Moneybox

Don’t Go to College Unless You’re Going to Graduate

Valuable learning at University of Pennsylvania Relay Races on April 26, 2013 in Philadelphia, Pennsylvania.

Photo by Lisa Lake/Getty Images for Snyder’s of Hanover

Dylan Matthews has a nice piece on how, yes, despite the high price college is still worth it. But there’s a caveat near the end of the piece that I think needs to be highlighted much more clearly:

And a caveat is in order that ROI as used above doesn’t adjust for graduation rates. These are the returns for those who go and graduate, not the (many) who drop out midway through. Then again, in 2011 PayScale accounted for that, and actually didn’t find any schools with negative ROIs. SCAD even had a positive one. That casts some doubt on the reliability of the data being used to make these judgments, if they change that dramatically from 2011 to 2013, but it also suggests that the graduation rate issue doesn’t change the overall story.

That’s all well and good. If you treat the statistical risk of dropping out of college as a kind of random variable, then the dropout-adjusted return on investment of paying college tuition is still positive. But going to college isn’t a passive investment like buying a four-year bond. You are actively engaged in attending college, doing the work, and getting your degree.

And this is the thing you have to think about as an individual. If you go, are you likely to graduate? Have you researched the graduation rates at the schools you’re considering attending? And as a social and public policy matter, this is the margin that matters most. If some large fraction of the sort of people who are currently likely to attend college but not graduate could be pushed into graduating instead, it seems like the gains could be large. But if some large fraction of the sort of people who are currently unlikely to enroll in college are transformed into college dropouts, it seems like the gains will be nonexistent.

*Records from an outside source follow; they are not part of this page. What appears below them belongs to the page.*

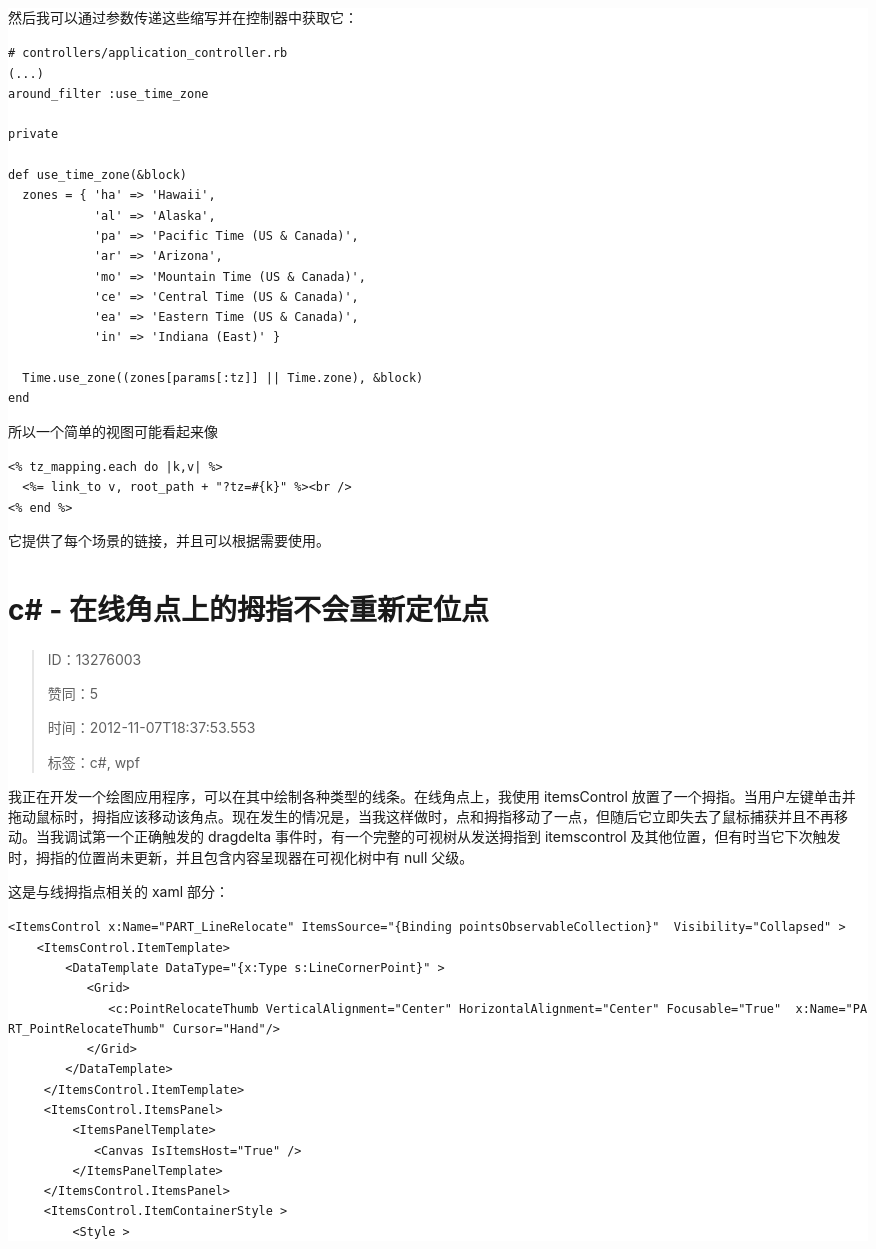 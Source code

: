 然后我可以通过参数传递这些缩写并在控制器中获取它：

```
# controllers/application_controller.rb
(...)
around_filter :use_time_zone

private

def use_time_zone(&block)
  zones = { 'ha' => 'Hawaii',
            'al' => 'Alaska',
            'pa' => 'Pacific Time (US & Canada)',
            'ar' => 'Arizona',
            'mo' => 'Mountain Time (US & Canada)',
            'ce' => 'Central Time (US & Canada)',
            'ea' => 'Eastern Time (US & Canada)',
            'in' => 'Indiana (East)' }

  Time.use_zone((zones[params[:tz]] || Time.zone), &block)
end 
```

所以一个简单的视图可能看起来像

```
<% tz_mapping.each do |k,v| %>
  <%= link_to v, root_path + "?tz=#{k}" %><br />
<% end %> 
```

它提供了每个场景的链接，并且可以根据需要使用。

# c# - 在线角点上的拇指不会重新定位点

> ID：13276003
> 
> 赞同：5
> 
> 时间：2012-11-07T18:37:53.553
> 
> 标签：c#, wpf

我正在开发一个绘图应用程序，可以在其中绘制各种类型的线条。在线角点上，我使用 itemsControl 放置了一个拇指。当用户左键单击并拖动鼠标时，拇指应该移动该角点。现在发生的情况是，当我这样做时，点和拇指移动了一点，但随后它立即失去了鼠标捕获并且不再移动。当我调试第一个正确触发的 dragdelta 事件时，有一个完整的可视树从发送拇指到 itemscontrol 及其他位置，但有时当它下次触发时，拇指的位置尚未更新，并且包含内容呈现器在可视化树中有 null 父级。

这是与线拇指点相关的 xaml 部分：

```
<ItemsControl x:Name="PART_LineRelocate" ItemsSource="{Binding pointsObservableCollection}"  Visibility="Collapsed" >
    <ItemsControl.ItemTemplate>
        <DataTemplate DataType="{x:Type s:LineCornerPoint}" >
           <Grid>
              <c:PointRelocateThumb VerticalAlignment="Center" HorizontalAlignment="Center" Focusable="True"  x:Name="PART_PointRelocateThumb" Cursor="Hand"/>
           </Grid>
        </DataTemplate>
     </ItemsControl.ItemTemplate>
     <ItemsControl.ItemsPanel>
         <ItemsPanelTemplate>
            <Canvas IsItemsHost="True" />
         </ItemsPanelTemplate>
     </ItemsControl.ItemsPanel>
     <ItemsControl.ItemContainerStyle >
         <Style > 
```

What’s more, the seeming presence of large “sheepskin effects”—getting a bachelor’s degree is worth much more than double what completing two years of college and then dropping out is worth—should make us wonder as a society about what’s going on. Obtaining a college degree appears in important ways to be valuable because it’s a reliable signal of diligence and conformity. As an individual, that’s just something you should know. But as a society, we should ask whether there isn’t some more cost-effective way young people can show that they’re willing and able to pursue multiyear projects.